▶ **REQUIREMENT**: Transcribe the complete listing exactly.
⟨
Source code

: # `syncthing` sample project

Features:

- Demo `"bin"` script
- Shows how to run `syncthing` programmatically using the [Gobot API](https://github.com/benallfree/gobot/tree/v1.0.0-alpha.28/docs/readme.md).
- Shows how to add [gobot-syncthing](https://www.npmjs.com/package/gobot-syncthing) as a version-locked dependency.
⟩
▶ **THE ANSWER**:
Source code

: # `syncthing` sample project

Features:

- Demo `"bin"` script
- Shows how to run `syncthing` programmatically using the [Gobot API](https://github.com/benallfree/gobot/tree/v1.0.0-alpha.28/docs/readme.md).
- Shows how to add [gobot-syncthing](https://www.npmjs.com/package/gobot-syncthing) as a version-locked dependency.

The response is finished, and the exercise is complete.